In the Silver Age, comic books would become obsessed with telling what Superheroes did during their childhood, ranging from the often weak tales of Aquaman and Wonder Woman to the epic Asgard tales of young Thor and Loki. Everett was ahead of his time in the mid-1950s, from Issue 35-42 we get eight tales looking at adventures of Namor as a child and they're far above the quality of most Silver Age stories. (Though not quite as epic as Thor's.)

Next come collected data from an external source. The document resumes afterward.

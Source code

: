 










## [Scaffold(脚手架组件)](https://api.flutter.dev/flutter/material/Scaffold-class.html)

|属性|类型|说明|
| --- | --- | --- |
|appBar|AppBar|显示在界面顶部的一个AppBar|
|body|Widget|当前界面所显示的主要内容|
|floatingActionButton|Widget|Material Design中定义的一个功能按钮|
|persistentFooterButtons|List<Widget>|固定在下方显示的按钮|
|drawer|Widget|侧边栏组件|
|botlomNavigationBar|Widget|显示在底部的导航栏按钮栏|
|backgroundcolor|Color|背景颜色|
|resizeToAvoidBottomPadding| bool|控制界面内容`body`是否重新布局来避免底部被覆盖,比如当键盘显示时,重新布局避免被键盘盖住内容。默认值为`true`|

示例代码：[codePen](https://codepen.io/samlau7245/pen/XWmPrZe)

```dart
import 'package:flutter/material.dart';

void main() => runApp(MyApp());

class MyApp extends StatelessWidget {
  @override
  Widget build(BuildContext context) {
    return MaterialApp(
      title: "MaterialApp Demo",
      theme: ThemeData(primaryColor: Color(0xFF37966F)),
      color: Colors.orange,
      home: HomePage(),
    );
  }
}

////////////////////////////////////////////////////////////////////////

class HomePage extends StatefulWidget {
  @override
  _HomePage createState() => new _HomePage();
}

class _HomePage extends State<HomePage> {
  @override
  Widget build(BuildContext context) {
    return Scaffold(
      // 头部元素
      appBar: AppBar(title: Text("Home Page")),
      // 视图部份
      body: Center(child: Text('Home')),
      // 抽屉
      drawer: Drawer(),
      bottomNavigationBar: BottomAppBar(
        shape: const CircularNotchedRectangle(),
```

The adult stories were mostly fun tales of the Sub-marienr taking on criminals, commies, and an alien here or there. The biggest problem I had with those stories was some of the consistency. For the first half of the book, Sub-mariner was the friend of surface people and tried to thwart his evil Stepbrother's attempts to start trouble. Then the Emperor of Atlantis powers him up and orders him to declare war on the surface people and he does lackadaisically, half-heartedly, and at times a disregard for lives, and then towards the end, the war is dropped. It's weird because the reason this book was kept going while Captain America and Human Torch were cancelled was because they planned on making a TV series out of Sub-mariner. Hard to do that with someone trying to wipe out mankind.
Other than that betrayal of the character and a few stories hindered by the rigid space requirement, the stories were all enjoyable.
The Human Torch appears in three back upstories and they're okay if unremarkable. Probably the best story is in Issue #33 which has the Torch taking on weird alien creatures. The art is really fun on that one. The other two involve a plague outbreak, and an attempt to frame the Human Torch.
After the Torch leaves, the back up feature becomes sea-based and doesn't feature recurring characters. The ones involving people at sea are good, but the four nature comics that center on the struggle of a sea creature features outstanding art and some great action as the they fight for their lives.
The text stories are okay. They're forgettable but will pass a couple minutes and allowed the comic company to ship out a lower rate.
The rare comics reprinted are a joy with solid artwork and enjoyable stories. Recommended for any fan of comic history or Namor.
This reprints Bill Everett's amazing run on the title, and his artwork is amazing and very detail oriented. This book falls under the category of "never in a million years could I afford to buy and/or find all of these issues".